____ Data excerpts

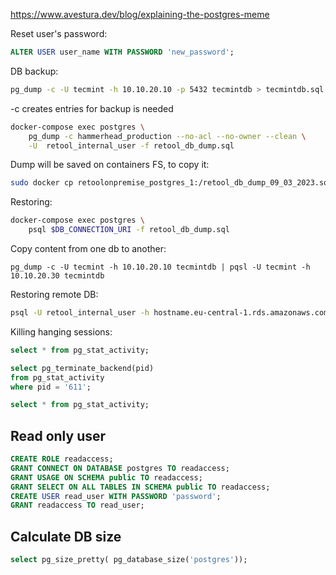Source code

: https://www.avestura.dev/blog/explaining-the-postgres-meme

Reset user's password:

```sql
ALTER USER user_name WITH PASSWORD 'new_password';

```

DB backup:

```sh
pg_dump -c -U tecmint -h 10.10.20.10 -p 5432 tecmintdb > tecmintdb.sql
```
-c creates entries for backup is needed

```sh
docker-compose exec postgres \
    pg_dump -c hammerhead_production --no-acl --no-owner --clean \
    -U  retool_internal_user -f retool_db_dump.sql
```

Dump will be saved on containers FS, to copy it:
```sh
sudo docker cp retoolonpremise_postgres_1:/retool_db_dump_09_03_2023.sql ./retool_db_dump_09_03_2023.sql
```

Restoring:

```sh
docker-compose exec postgres \
    psql $DB_CONNECTION_URI -f retool_db_dump.sql    
```

Copy content from one db to another:

```
pg_dump -c -U tecmint -h 10.10.20.10 tecmintdb | pqsl -U tecmint -h 10.10.20.30 tecmintdb
```

Restoring remote DB:

```sh
psql -U retool_internal_user -h hostname.eu-central-1.rds.amazonaws.com -p 5432 -d hammerhead_production -f  retool_db_dump.sql
```

Killing hanging sessions:
```sql
select * from pg_stat_activity;

select pg_terminate_backend(pid) 
from pg_stat_activity
where pid = '611';

select * from pg_stat_activity;
```

## Read only user

```sql
CREATE ROLE readaccess;
GRANT CONNECT ON DATABASE postgres TO readaccess;
GRANT USAGE ON SCHEMA public TO readaccess;
GRANT SELECT ON ALL TABLES IN SCHEMA public TO readaccess;
CREATE USER read_user WITH PASSWORD 'password';
GRANT readaccess TO read_user;
```

## Calculate DB size
```sql
select pg_size_pretty( pg_database_size('postgres'));
```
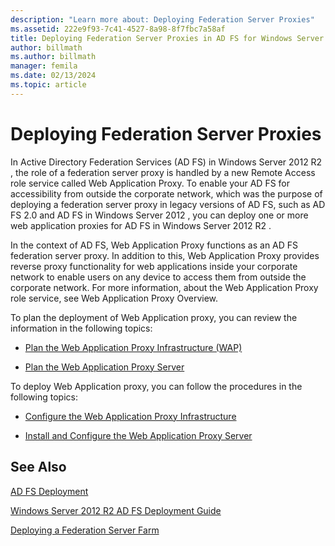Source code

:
 ```yaml
---
description: "Learn more about: Deploying Federation Server Proxies"
ms.assetid: 222e9f93-7c41-4527-8a98-8f7fbc7a58af
title: Deploying Federation Server Proxies in AD FS for Windows Server 2012 R2
author: billmath
ms.author: billmath
manager: femila
ms.date: 02/13/2024
ms.topic: article
---
```


# Deploying Federation Server Proxies

In Active Directory Federation Services \(AD FS\) in  Windows Server 2012 R2 , the role of a federation server proxy is handled by a new Remote Access role service called Web Application Proxy. To enable your AD FS for accessibility from outside the corporate network, which was the purpose of deploying a federation server proxy in legacy versions of AD FS, such as AD FS 2.0 and AD FS in  Windows Server 2012 , you can deploy one or more web application proxies for AD FS in  Windows Server 2012 R2 .

In the context of AD FS, Web Application Proxy functions as an AD FS federation server proxy. In addition to this, Web Application Proxy provides reverse proxy functionality for web applications inside your corporate network to enable users on any device to access them from outside the corporate network. For more information, about the Web Application Proxy role service, see Web Application Proxy Overview.

To plan the deployment of Web Application proxy, you can review the information in the following topics:

-   [Plan the Web Application Proxy Infrastructure (WAP)](/previous-versions/orphan-topics/ws.11/dn383648(v=ws.11))

-   [Plan the Web Application Proxy Server](/previous-versions/orphan-topics/ws.11/dn383647(v=ws.11))

To deploy Web Application proxy, you can follow the procedures in the following topics:

-   [Configure the Web Application Proxy Infrastructure](/previous-versions/windows/it-pro/windows-server-2012-R2-and-2012/dn383644(v=ws.11))

-   [Install and Configure the Web Application Proxy Server](/previous-versions/windows/it-pro/windows-server-2012-R2-and-2012/dn383662(v=ws.11))


## See Also

[AD FS Deployment](../../ad-fs/AD-FS-Deployment.md)

[Windows Server 2012 R2 AD FS Deployment Guide](../../ad-fs/deployment/Windows-Server-2012-R2-AD-FS-Deployment-Guide.md)

[Deploying a Federation Server Farm](../../ad-fs/deployment/Deploying-a-Federation-Server-Farm.md)

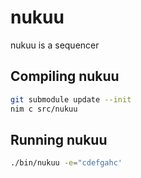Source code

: # nukuu

nukuu is a sequencer

## Compiling nukuu

```sh
git submodule update --init
nim c src/nukuu
```

## Running nukuu

```sh
./bin/nukuu -e="cdefgahc'
```
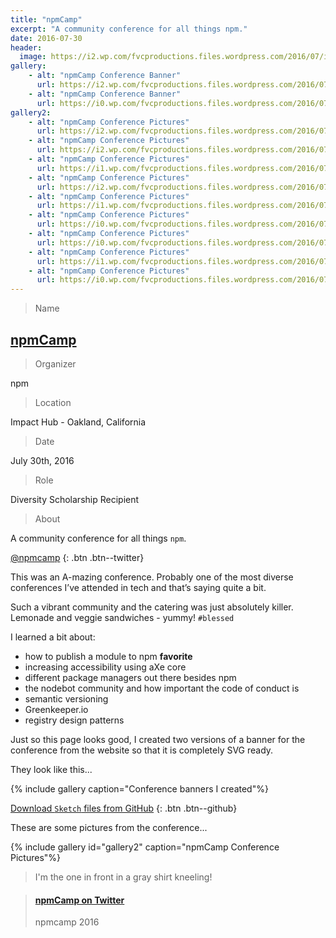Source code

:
 ```yaml
---
title: "npmCamp"
excerpt: "A community conference for all things npm."
date: 2016-07-30
header:
  image: https://i2.wp.com/fvcproductions.files.wordpress.com/2016/07/img_0493.jpg
gallery:
    - alt: "npmCamp Conference Banner"
      url: https://i2.wp.com/fvcproductions.files.wordpress.com/2016/07/npm-light.png
    - alt: "npmCamp Conference Banner"
      url: https://i0.wp.com/fvcproductions.files.wordpress.com/2016/07/npm-dark.png
gallery2:
    - alt: "npmCamp Conference Pictures"
      url: https://i2.wp.com/fvcproductions.files.wordpress.com/2016/07/img_0493.jpg
    - alt: "npmCamp Conference Pictures"
      url: https://i2.wp.com/fvcproductions.files.wordpress.com/2016/07/img_0490.jpg?w=246&h=185&crop&ssl=1&zoom=2
    - alt: "npmCamp Conference Pictures"
      url: https://i1.wp.com/fvcproductions.files.wordpress.com/2016/07/img_0478.jpg?w=246&h=185&crop&ssl=1&zoom=2
    - alt: "npmCamp Conference Pictures"
      url: https://i2.wp.com/fvcproductions.files.wordpress.com/2016/07/img_0475.jpg?w=246&h=184&crop&ssl=1&zoom=2
    - alt: "npmCamp Conference Pictures"
      url: https://i1.wp.com/fvcproductions.files.wordpress.com/2016/07/img_0489.jpg?w=496&h=372&crop&ssl=1&zoom=2
    - alt: "npmCamp Conference Pictures"
      url: https://i0.wp.com/fvcproductions.files.wordpress.com/2016/07/img_0474.jpg?w=246&h=184&crop&ssl=1&zoom=2
    - alt: "npmCamp Conference Pictures"
      url: https://i0.wp.com/fvcproductions.files.wordpress.com/2016/07/img_0491.jpg?w=394&h=526&crop&ssl=1&zoom=2
    - alt: "npmCamp Conference Pictures"
      url: https://i1.wp.com/fvcproductions.files.wordpress.com/2016/07/img_0486.jpg?w=348&h=261&crop&ssl=1&zoom=2
    - alt: "npmCamp Conference Pictures"
      url: https://i0.wp.com/fvcproductions.files.wordpress.com/2016/07/img_0496.jpg?w=348&h=261&crop&ssl=1&zoom=2
---
```


> Name

## <a href="http://npm.camp" target="_blank" title="npmCamp">npmCamp</a>

> Organizer

npm

> Location

Impact Hub - Oakland, California

> Date

July 30th, 2016

> Role

Diversity Scholarship Recipient

> About

A community conference for all things `npm`.

[<i class='fa fa-twitter'></i> @npmcamp](https://twitter.com/@npmcamp)
{: .btn .btn--twitter}

This was an A-mazing conference. Probably one of the most diverse conferences I’ve attended in tech and that’s saying quite a bit.

Such a vibrant community and the catering was just absolutely killer. Lemonade and veggie sandwiches - yummy! `#blessed`

I learned a bit about:

- how to publish a module to npm **favorite**
- increasing accessibility using aXe core
- different package managers out there besides npm
- the nodebot community and how important the code of conduct is
- semantic versioning
- Greenkeeper.io
- registry design patterns

Just so this page looks good, I created two versions of a banner for the conference from the website so that it is completely SVG ready.

They look like this...

{% include gallery caption="Conference banners I created"%}

[<i class='fa fa-github-alt'></i> Download `Sketch` files from GitHub](https://github.com/fvcproductions/sketch)
{: .btn .btn--github}

These are some pictures from the conference...

{% include gallery id="gallery2" caption="npmCamp Conference Pictures"%}

> I'm the one in front in a gray shirt kneeling!

<blockquote class="embedly-card"><h4><a href="https://twitter.com/npmcamp/status/759563526465736704/photo/1">npmCamp on Twitter</a></h4><p>npmcamp 2016</p></blockquote>
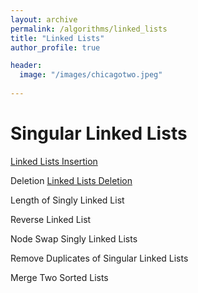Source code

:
 ```yaml
---
layout: archive
permalink: /algorithms/linked_lists
title: "Linked Lists"
author_profile: true

header:
  image: "/images/chicagotwo.jpeg"
  
---
```


# Singular Linked Lists


[Linked Lists Insertion](https://devintheengineer.com/algorithms/linked_lists/linked_list_insertion)



Deletion
[Linked Lists Deletion](https://devintheengineer.com/algorithms/linked_lists/linked_list_deletion)


Length of Singly Linked List

Reverse Linked List

Node Swap Singly Linked Lists

Remove Duplicates of Singular Linked Lists

Merge Two Sorted Lists

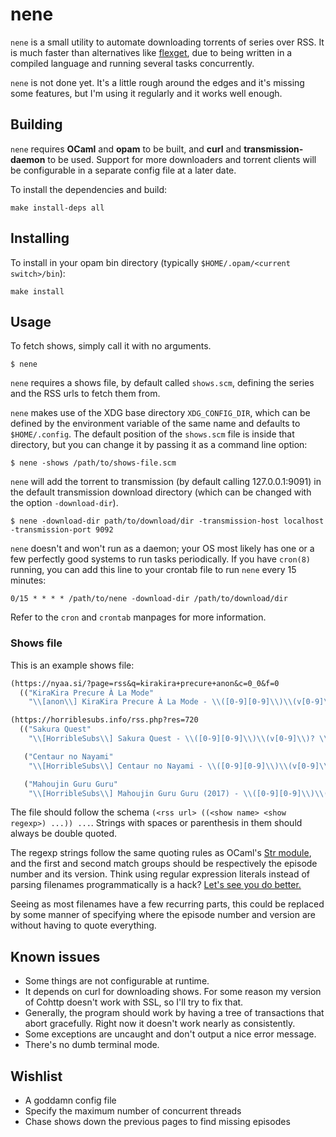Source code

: # nene
`nene` is a small utility to automate downloading torrents of series over RSS.
It is much faster than alternatives like [flexget](https://flexget.com/), due to being written in a compiled language and running several tasks concurrently.

`nene` is not done yet. It's a little rough around the edges and it's missing some features, but I'm using it regularly and it works well enough.

## Building
`nene` requires **OCaml** and **opam** to be built, and **curl** and **transmission-daemon** to be used. Support for more downloaders and torrent clients will be configurable in a separate config file at a later date.

To install the dependencies and build:
```
make install-deps all
```

## Installing
To install in your opam bin directory (typically `$HOME/.opam/<current switch>/bin`):
```
make install
```

## Usage
To fetch shows, simply call it with no arguments.

```
$ nene
```

`nene` requires a shows file, by default called `shows.scm`, defining the series and the RSS urls to fetch them from.

`nene` makes use of the XDG base directory `XDG_CONFIG_DIR`, which can be defined by the environment variable of the same name and defaults to `$HOME/.config`. The default position of the `shows.scm` file is inside that directory, but you can change it by passing it as a command line option:

```
$ nene -shows /path/to/shows-file.scm
```

`nene` will add the torrent to transmission (by default calling 127.0.0.1:9091) in the default transmission download directory (which can be changed with the option `-download-dir`).

```
$ nene -download-dir path/to/download/dir -transmission-host localhost -transmission-port 9092
```

`nene` doesn't and won't run as a daemon; your OS most likely has one or a few perfectly good systems to run tasks periodically. If you have `cron(8)` running, you can add this line to your crontab file to run `nene` every 15 minutes:

```
0/15 * * * * /path/to/nene -download-dir /path/to/download/dir
```

Refer to the `cron` and `crontab` manpages for more information.

### Shows file
This is an example shows file:
```Scheme
(https://nyaa.si/?page=rss&q=kirakira+precure+anon&c=0_0&f=0
  (("KiraKira Precure À La Mode"
    "\\[anon\\] KiraKira Precure À La Mode - \\([0-9][0-9]\\)\\(v[0-9]\\)? \\[1280x720\\( 8bit\\)?\\]\\.mkv")))

(https://horriblesubs.info/rss.php?res=720
  (("Sakura Quest"
    "\\[HorribleSubs\\] Sakura Quest - \\([0-9][0-9]\\)\\(v[0-9]\\)? \\[720p\\]\\.mkv")

   ("Centaur no Nayami"
    "\\[HorribleSubs\\] Centaur no Nayami - \\([0-9][0-9]\\)\\(v[0-9]\\)? \\[720p\\]\\.mkv")

   ("Mahoujin Guru Guru"
    "\\[HorribleSubs\\] Mahoujin Guru Guru (2017) - \\([0-9][0-9]\\)\\(v[0-9]\\)? \\[720p\\]\\.mkv")))
```

The file should follow the schema `(<rss url> ((<show name> <show regexp>) ...)) ...`. Strings with spaces or parenthesis in them should always be double quoted.

The regexp strings follow the same quoting rules as OCaml's [Str module](https://caml.inria.fr/pub/docs/manual-ocaml-4.05/libref/Str.html), and the first and second match groups should be respectively the episode number and its version.
Think using regular expression literals instead of parsing filenames programmatically is a hack? [Let's see you do better.](https://youtu.be/4PaWFYm0kEw?t=41m53s)

Seeing as most filenames have a few recurring parts, this could be replaced by some manner of specifying where the episode number and version are without having to quote everything.

## Known issues
- Some things are not configurable at runtime.
- It depends on curl for downloading shows. For some reason my version of Cohttp doesn't work with SSL, so I'll try to fix that.
- Generally, the program should work by having a tree of transactions that abort gracefully. Right now it doesn't work nearly as consistently.
- Some exceptions are uncaught and don't output a nice error message.
- There's no dumb terminal mode.

## Wishlist
- A goddamn config file
- Specify the maximum number of concurrent threads
- Chase shows down the previous pages to find missing episodes
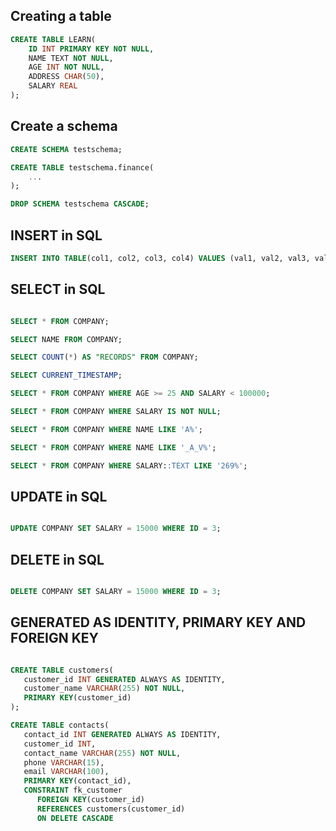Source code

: 
## Creating a table

```sql
CREATE TABLE LEARN(
    ID INT PRIMARY KEY NOT NULL,
    NAME TEXT NOT NULL,
    AGE INT NOT NULL,
    ADDRESS CHAR(50),
    SALARY REAL
);
```

## Create a schema

```sql
CREATE SCHEMA testschema;

CREATE TABLE testschema.finance(
    ...
);

DROP SCHEMA testschema CASCADE;

```

## INSERT in SQL

```sql
INSERT INTO TABLE(col1, col2, col3, col4) VALUES (val1, val2, val3, val4);


```

## SELECT in SQL

```sql

SELECT * FROM COMPANY;

SELECT NAME FROM COMPANY;

SELECT COUNT(*) AS "RECORDS" FROM COMPANY;

SELECT CURRENT_TIMESTAMP;

SELECT * FROM COMPANY WHERE AGE >= 25 AND SALARY < 100000;

SELECT * FROM COMPANY WHERE SALARY IS NOT NULL;

SELECT * FROM COMPANY WHERE NAME LIKE 'A%';

SELECT * FROM COMPANY WHERE NAME LIKE '_A_V%';

SELECT * FROM COMPANY WHERE SALARY::TEXT LIKE '269%';

```


## UPDATE in SQL

```sql

UPDATE COMPANY SET SALARY = 15000 WHERE ID = 3;

```

## DELETE in SQL

```sql

DELETE COMPANY SET SALARY = 15000 WHERE ID = 3;

```

## GENERATED AS IDENTITY, PRIMARY KEY AND FOREIGN KEY

```sql

CREATE TABLE customers(
   customer_id INT GENERATED ALWAYS AS IDENTITY,
   customer_name VARCHAR(255) NOT NULL,
   PRIMARY KEY(customer_id)
);

CREATE TABLE contacts(
   contact_id INT GENERATED ALWAYS AS IDENTITY,
   customer_id INT,
   contact_name VARCHAR(255) NOT NULL,
   phone VARCHAR(15),
   email VARCHAR(100),
   PRIMARY KEY(contact_id),
   CONSTRAINT fk_customer
      FOREIGN KEY(customer_id)
	  REFERENCES customers(customer_id)
	  ON DELETE CASCADE

```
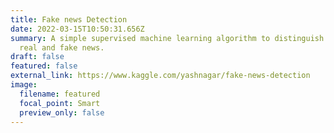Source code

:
 ```yaml
---
title: Fake news Detection
date: 2022-03-15T10:50:31.656Z
summary: A simple supervised machine learning algorithm to distinguish between
  real and fake news.
draft: false
featured: false
external_link: https://www.kaggle.com/yashnagar/fake-news-detection
image:
  filename: featured
  focal_point: Smart
  preview_only: false
---
```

________

■ Aim of the task ■
Each line above that contains the word "have" must be copied.

■ Exercise response ■
`nene` doesn't and won't run as a daemon; your OS most likely has one or a few perfectly good systems to run tasks periodically. If you have `cron(8)` running, you can add this line to your crontab file to run `nene` every 15 minutes:
Seeing as most filenames have a few recurring parts, this could be replaced by some manner of specifying where the episode number and version are without having to quote everything.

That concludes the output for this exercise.